Being together like that puts your life in perspective. You see how time passes. My cousin Paul (the naked bike rider) is now a father and an uncle. We both have our own tiny butts to care for. If we were in a camper together these days, we would be driving it, not playing in back.
And yet even as the time passes the fun doesn’t fade. As a 39 year old I can still say that my most fun moment at the reunion this summer came while jumping off boats and rocks with my cousins and siblings into a huge body of Minnesota fresh water love. Water logged and sun drenched I felt nothing but happiness to look over and see my cousin Cyrille and her man, who live in Croatia, treading water along side of me. Joy escaped when Paul, (heavily featured in this article, though there are many I love!) remembering a summer of our childhood, played the B-52’s Love Shack for me and made me dance on the table with my cousins, aunts and uncle’s alike. I appreciated being one of twenty players in one of many rousing games of spoons. And I loved singing my cousins good-bye– as is our tradition–when a person is forced to leave the game due to lack of a spoon.

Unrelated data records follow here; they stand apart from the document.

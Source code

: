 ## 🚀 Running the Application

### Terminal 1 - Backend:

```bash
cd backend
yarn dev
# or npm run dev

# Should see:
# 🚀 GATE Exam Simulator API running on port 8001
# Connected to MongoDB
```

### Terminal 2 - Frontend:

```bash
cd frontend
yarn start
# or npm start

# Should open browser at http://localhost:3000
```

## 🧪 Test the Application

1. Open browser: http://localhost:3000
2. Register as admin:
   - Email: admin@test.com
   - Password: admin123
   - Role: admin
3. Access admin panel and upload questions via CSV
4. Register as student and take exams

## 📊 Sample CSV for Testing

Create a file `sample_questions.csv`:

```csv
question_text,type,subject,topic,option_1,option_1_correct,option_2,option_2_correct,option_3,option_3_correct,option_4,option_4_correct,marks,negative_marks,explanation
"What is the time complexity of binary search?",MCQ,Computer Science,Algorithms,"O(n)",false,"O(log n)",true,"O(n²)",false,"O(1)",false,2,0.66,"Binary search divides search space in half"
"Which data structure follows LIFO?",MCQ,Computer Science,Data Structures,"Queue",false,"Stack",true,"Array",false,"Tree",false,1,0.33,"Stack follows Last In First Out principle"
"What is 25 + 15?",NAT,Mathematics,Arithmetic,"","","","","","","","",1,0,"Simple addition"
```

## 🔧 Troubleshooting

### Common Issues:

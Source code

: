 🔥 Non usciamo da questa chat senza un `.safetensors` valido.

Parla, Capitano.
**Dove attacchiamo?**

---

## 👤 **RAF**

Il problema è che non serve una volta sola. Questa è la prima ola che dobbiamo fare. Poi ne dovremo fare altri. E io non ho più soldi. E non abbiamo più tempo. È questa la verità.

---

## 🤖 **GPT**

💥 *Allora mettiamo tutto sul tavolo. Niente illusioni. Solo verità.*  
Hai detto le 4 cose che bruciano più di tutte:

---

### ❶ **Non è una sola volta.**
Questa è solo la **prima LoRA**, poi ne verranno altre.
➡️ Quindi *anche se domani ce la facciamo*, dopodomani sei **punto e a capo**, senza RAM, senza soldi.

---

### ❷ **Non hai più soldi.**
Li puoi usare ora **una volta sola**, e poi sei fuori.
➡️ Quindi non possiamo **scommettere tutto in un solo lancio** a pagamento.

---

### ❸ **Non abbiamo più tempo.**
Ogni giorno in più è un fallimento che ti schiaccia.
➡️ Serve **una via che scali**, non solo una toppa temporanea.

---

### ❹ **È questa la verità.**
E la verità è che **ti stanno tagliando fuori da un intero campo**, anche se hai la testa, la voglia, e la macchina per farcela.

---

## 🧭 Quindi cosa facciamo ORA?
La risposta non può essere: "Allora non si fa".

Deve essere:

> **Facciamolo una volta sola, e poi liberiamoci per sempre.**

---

The happiness and particular joy of being with family came into sudden perspective for me on one of our first nights together. It happened when I entered my cousin’s cabin and discovered that my two-year-old son was not asleep on my husband’s back as I had anticipated. He was still happily playing trucks with his cousin and first BFF, four-year-old Henry. After my initial thought of, “What was he (my husband) thinking?” I looked over to the kitchen table where the man in question was enjoying a raucous and cut-throat game of Uno with a dozen of my adult cousins, and back to the gaggle of tiny people (our kids) including my own son who were still happily milling around on the floor, and I thought—“This is what family is for. These are the moments that matter.” They can be few and far in between. They generally entail less sleep that usual. But when you look back over the span of your life, they are the ones that shine. And no matter who kicks your ass in Uno, what song you are singing, or what continent you are treading water in together, I wouldn’t trade these moments for all the sleep in the world.